What you need to do:
Return all the lines below, exactly as they read.

Input for this task:
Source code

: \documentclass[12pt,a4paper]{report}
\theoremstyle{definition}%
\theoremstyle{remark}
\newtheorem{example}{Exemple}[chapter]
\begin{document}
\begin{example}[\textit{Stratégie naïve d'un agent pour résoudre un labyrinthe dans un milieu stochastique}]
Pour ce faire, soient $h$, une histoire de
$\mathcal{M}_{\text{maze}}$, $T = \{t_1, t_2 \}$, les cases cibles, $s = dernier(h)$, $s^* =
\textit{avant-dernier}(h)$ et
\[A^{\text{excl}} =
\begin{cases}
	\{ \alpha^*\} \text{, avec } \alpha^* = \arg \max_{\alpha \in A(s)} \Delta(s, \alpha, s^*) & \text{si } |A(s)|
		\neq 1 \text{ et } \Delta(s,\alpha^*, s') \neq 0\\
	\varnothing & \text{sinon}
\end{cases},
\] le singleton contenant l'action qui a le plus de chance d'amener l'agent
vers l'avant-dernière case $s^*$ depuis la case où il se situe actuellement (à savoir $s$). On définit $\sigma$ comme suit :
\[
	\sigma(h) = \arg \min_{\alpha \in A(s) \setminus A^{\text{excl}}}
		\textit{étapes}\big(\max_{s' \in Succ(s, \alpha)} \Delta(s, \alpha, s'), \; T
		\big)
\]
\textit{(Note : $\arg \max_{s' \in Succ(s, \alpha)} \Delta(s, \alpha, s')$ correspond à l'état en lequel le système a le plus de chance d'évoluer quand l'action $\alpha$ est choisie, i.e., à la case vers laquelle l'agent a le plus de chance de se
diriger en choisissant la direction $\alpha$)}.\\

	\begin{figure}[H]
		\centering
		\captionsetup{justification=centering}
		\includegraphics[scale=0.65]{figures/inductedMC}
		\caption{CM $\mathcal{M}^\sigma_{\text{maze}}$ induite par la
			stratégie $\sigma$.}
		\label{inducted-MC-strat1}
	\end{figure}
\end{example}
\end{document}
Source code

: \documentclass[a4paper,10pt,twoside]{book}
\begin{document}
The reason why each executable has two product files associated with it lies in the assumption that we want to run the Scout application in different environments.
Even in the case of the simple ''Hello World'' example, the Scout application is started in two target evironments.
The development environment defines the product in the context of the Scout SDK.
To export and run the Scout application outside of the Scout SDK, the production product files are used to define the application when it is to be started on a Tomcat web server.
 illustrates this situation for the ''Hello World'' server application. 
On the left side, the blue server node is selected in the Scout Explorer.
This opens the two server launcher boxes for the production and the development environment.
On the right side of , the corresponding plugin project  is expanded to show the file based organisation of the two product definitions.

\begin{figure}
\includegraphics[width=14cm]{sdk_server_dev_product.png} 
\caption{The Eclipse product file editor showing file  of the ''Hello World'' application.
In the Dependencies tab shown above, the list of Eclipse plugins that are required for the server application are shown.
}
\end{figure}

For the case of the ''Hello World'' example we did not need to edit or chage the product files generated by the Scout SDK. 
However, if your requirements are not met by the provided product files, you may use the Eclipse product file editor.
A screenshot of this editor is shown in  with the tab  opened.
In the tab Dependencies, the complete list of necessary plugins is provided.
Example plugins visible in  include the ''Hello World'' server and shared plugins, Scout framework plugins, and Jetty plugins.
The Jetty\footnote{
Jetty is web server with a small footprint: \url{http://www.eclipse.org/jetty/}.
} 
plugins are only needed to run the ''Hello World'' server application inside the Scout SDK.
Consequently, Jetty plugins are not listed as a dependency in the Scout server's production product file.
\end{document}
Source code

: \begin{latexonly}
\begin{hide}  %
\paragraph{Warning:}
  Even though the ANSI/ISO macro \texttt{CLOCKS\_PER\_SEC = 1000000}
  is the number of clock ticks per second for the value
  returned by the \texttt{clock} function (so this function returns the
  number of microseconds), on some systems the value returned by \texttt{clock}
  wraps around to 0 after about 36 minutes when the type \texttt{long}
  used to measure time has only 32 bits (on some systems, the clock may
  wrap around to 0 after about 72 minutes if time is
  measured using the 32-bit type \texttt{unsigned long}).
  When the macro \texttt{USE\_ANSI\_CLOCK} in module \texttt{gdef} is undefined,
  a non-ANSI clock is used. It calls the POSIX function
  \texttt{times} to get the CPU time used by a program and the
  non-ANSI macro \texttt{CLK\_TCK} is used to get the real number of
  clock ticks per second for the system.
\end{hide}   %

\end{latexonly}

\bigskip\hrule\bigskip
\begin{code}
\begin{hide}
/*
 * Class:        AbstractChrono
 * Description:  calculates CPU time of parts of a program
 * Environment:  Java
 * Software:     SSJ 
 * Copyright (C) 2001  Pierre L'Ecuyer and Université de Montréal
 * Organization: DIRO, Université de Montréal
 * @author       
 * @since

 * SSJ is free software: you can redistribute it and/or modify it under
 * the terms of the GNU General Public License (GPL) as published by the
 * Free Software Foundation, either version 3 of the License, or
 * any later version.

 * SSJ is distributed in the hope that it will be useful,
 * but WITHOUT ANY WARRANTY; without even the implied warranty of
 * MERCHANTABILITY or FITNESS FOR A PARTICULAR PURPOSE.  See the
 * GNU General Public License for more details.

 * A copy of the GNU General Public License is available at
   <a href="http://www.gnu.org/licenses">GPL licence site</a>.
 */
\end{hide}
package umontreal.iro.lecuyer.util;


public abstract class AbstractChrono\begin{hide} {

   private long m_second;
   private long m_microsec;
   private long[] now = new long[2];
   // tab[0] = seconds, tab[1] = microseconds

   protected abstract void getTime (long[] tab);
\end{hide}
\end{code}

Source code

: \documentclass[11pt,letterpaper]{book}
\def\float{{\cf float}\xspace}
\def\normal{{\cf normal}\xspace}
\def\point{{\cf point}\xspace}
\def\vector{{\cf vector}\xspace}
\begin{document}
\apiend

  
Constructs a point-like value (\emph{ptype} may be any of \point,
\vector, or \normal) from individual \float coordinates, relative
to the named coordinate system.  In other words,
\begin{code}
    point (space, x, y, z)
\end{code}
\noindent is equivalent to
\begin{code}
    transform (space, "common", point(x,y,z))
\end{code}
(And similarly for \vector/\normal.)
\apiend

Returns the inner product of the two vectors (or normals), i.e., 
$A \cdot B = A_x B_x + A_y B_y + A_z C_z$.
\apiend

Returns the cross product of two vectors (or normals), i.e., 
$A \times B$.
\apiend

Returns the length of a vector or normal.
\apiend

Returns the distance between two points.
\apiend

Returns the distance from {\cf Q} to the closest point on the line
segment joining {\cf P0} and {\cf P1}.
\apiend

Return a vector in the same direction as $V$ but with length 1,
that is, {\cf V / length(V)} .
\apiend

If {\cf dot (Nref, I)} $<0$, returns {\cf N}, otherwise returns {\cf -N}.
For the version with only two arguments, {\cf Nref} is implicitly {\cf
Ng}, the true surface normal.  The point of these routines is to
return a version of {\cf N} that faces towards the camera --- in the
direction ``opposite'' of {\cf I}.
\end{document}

Response below:
Source code

: \documentclass[12pt,a4paper]{report}
\theoremstyle{definition}%
\theoremstyle{remark}
\newtheorem{example}{Exemple}[chapter]
\begin{document}
\begin{example}[\textit{Stratégie naïve d'un agent pour résoudre un labyrinthe dans un milieu stochastique}]
Pour ce faire, soient $h$, une histoire de
$\mathcal{M}_{\text{maze}}$, $T = \{t_1, t_2 \}$, les cases cibles, $s = dernier(h)$, $s^* =
\textit{avant-dernier}(h)$ et
\[A^{\text{excl}} =
\begin{cases}
	\{ \alpha^*\} \text{, avec } \alpha^* = \arg \max_{\alpha \in A(s)} \Delta(s, \alpha, s^*) & \text{si } |A(s)|
		\neq 1 \text{ et } \Delta(s,\alpha^*, s') \neq 0\\
	\varnothing & \text{sinon}
\end{cases},
\] le singleton contenant l'action qui a le plus de chance d'amener l'agent
vers l'avant-dernière case $s^*$ depuis la case où il se situe actuellement (à savoir $s$). On définit $\sigma$ comme suit :
\[
	\sigma(h) = \arg \min_{\alpha \in A(s) \setminus A^{\text{excl}}}
		\textit{étapes}\big(\max_{s' \in Succ(s, \alpha)} \Delta(s, \alpha, s'), \; T
		\big)
\]
\textit{(Note : $\arg \max_{s' \in Succ(s, \alpha)} \Delta(s, \alpha, s')$ correspond à l'état en lequel le système a le plus de chance d'évoluer quand l'action $\alpha$ est choisie, i.e., à la case vers laquelle l'agent a le plus de chance de se
diriger en choisissant la direction $\alpha$)}.\\

	\begin{figure}[H]
		\centering
		\captionsetup{justification=centering}
		\includegraphics[scale=0.65]{figures/inductedMC}
		\caption{CM $\mathcal{M}^\sigma_{\text{maze}}$ induite par la
			stratégie $\sigma$.}
		\label{inducted-MC-strat1}
	\end{figure}
\end{example}
\end{document}
Source code

: \documentclass[a4paper,10pt,twoside]{book}
\begin{document}
The reason why each executable has two product files associated with it lies in the assumption that we want to run the Scout application in different environments.
Even in the case of the simple ''Hello World'' example, the Scout application is started in two target evironments.
The development environment defines the product in the context of the Scout SDK.
To export and run the Scout application outside of the Scout SDK, the production product files are used to define the application when it is to be started on a Tomcat web server.
 illustrates this situation for the ''Hello World'' server application. 
On the left side, the blue server node is selected in the Scout Explorer.
This opens the two server launcher boxes for the production and the development environment.
On the right side of , the corresponding plugin project  is expanded to show the file based organisation of the two product definitions.

\begin{figure}
\includegraphics[width=14cm]{sdk_server_dev_product.png} 
\caption{The Eclipse product file editor showing file  of the ''Hello World'' application.
In the Dependencies tab shown above, the list of Eclipse plugins that are required for the server application are shown.
}
\end{figure}

For the case of the ''Hello World'' example we did not need to edit or chage the product files generated by the Scout SDK. 
However, if your requirements are not met by the provided product files, you may use the Eclipse product file editor.
A screenshot of this editor is shown in  with the tab  opened.
In the tab Dependencies, the complete list of necessary plugins is provided.
Example plugins visible in  include the ''Hello World'' server and shared plugins, Scout framework plugins, and Jetty plugins.
The Jetty\footnote{
Jetty is web server with a small footprint: \url{http://www.eclipse.org/jetty/}.
} 
plugins are only needed to run the ''Hello World'' server application inside the Scout SDK.
Consequently, Jetty plugins are not listed as a dependency in the Scout server's production product file.
\end{document}
Source code

: \begin{latexonly}
\begin{hide}  %
\paragraph{Warning:}
  Even though the ANSI/ISO macro \texttt{CLOCKS\_PER\_SEC = 1000000}
  is the number of clock ticks per second for the value
  returned by the \texttt{clock} function (so this function returns the
  number of microseconds), on some systems the value returned by \texttt{clock}
  wraps around to 0 after about 36 minutes when the type \texttt{long}
  used to measure time has only 32 bits (on some systems, the clock may
  wrap around to 0 after about 72 minutes if time is
  measured using the 32-bit type \texttt{unsigned long}).
  When the macro \texttt{USE\_ANSI\_CLOCK} in module \texttt{gdef} is undefined,
  a non-ANSI clock is used. It calls the POSIX function
  \texttt{times} to get the CPU time used by a program and the
  non-ANSI macro \texttt{CLK\_TCK} is used to get the real number of
  clock ticks per second for the system.
\end{hide}   %

\end{latexonly}

\bigskip\hrule\bigskip
\begin{code}
\begin{hide}
/*
 * Class:        AbstractChrono
 * Description:  calculates CPU time of parts of a program
 * Environment:  Java
 * Software:     SSJ 
 * Copyright (C) 2001  Pierre L'Ecuyer and Université de Montréal
 * Organization: DIRO, Université de Montréal
 * @author       
 * @since

 * SSJ is free software: you can redistribute it and/or modify it under
 * the terms of the GNU General Public License (GPL) as published by the
 * Free Software Foundation, either version 3 of the License, or
 * any later version.

 * SSJ is distributed in the hope that it will be useful,
 * but WITHOUT ANY WARRANTY; without even the implied warranty of
 * MERCHANTABILITY or FITNESS FOR A PARTICULAR PURPOSE.  See the
 * GNU General Public License for more details.

 * A copy of the GNU General Public License is available at
   <a href="http://www.gnu.org/licenses">GPL licence site</a>.
 */
\end{hide}
package umontreal.iro.lecuyer.util;


public abstract class AbstractChrono\begin{hide} {

   private long m_second;
   private long m_microsec;
   private long[] now = new long[2];
   // tab[0] = seconds, tab[1] = microseconds

   protected abstract void getTime (long[] tab);
\end{hide}
\end{code}

Source code

: \documentclass[11pt,letterpaper]{book}
\def\float{{\cf float}\xspace}
\def\normal{{\cf normal}\xspace}
\def\point{{\cf point}\xspace}
\def\vector{{\cf vector}\xspace}
\begin{document}
\apiend

  
Constructs a point-like value (\emph{ptype} may be any of \point,
\vector, or \normal) from individual \float coordinates, relative
to the named coordinate system.  In other words,
\begin{code}
    point (space, x, y, z)
\end{code}
\noindent is equivalent to
\begin{code}
    transform (space, "common", point(x,y,z))
\end{code}
(And similarly for \vector/\normal.)
\apiend

Returns the inner product of the two vectors (or normals), i.e., 
$A \cdot B = A_x B_x + A_y B_y + A_z C_z$.
\apiend

Returns the cross product of two vectors (or normals), i.e., 
$A \times B$.
\apiend

Returns the length of a vector or normal.
\apiend

Returns the distance between two points.
\apiend

Returns the distance from {\cf Q} to the closest point on the line
segment joining {\cf P0} and {\cf P1}.
\apiend

Return a vector in the same direction as $V$ but with length 1,
that is, {\cf V / length(V)} .
\apiend

If {\cf dot (Nref, I)} $<0$, returns {\cf N}, otherwise returns {\cf -N}.
For the version with only two arguments, {\cf Nref} is implicitly {\cf
Ng}, the true surface normal.  The point of these routines is to
return a version of {\cf N} that faces towards the camera --- in the
direction ``opposite'' of {\cf I}.
\end{document}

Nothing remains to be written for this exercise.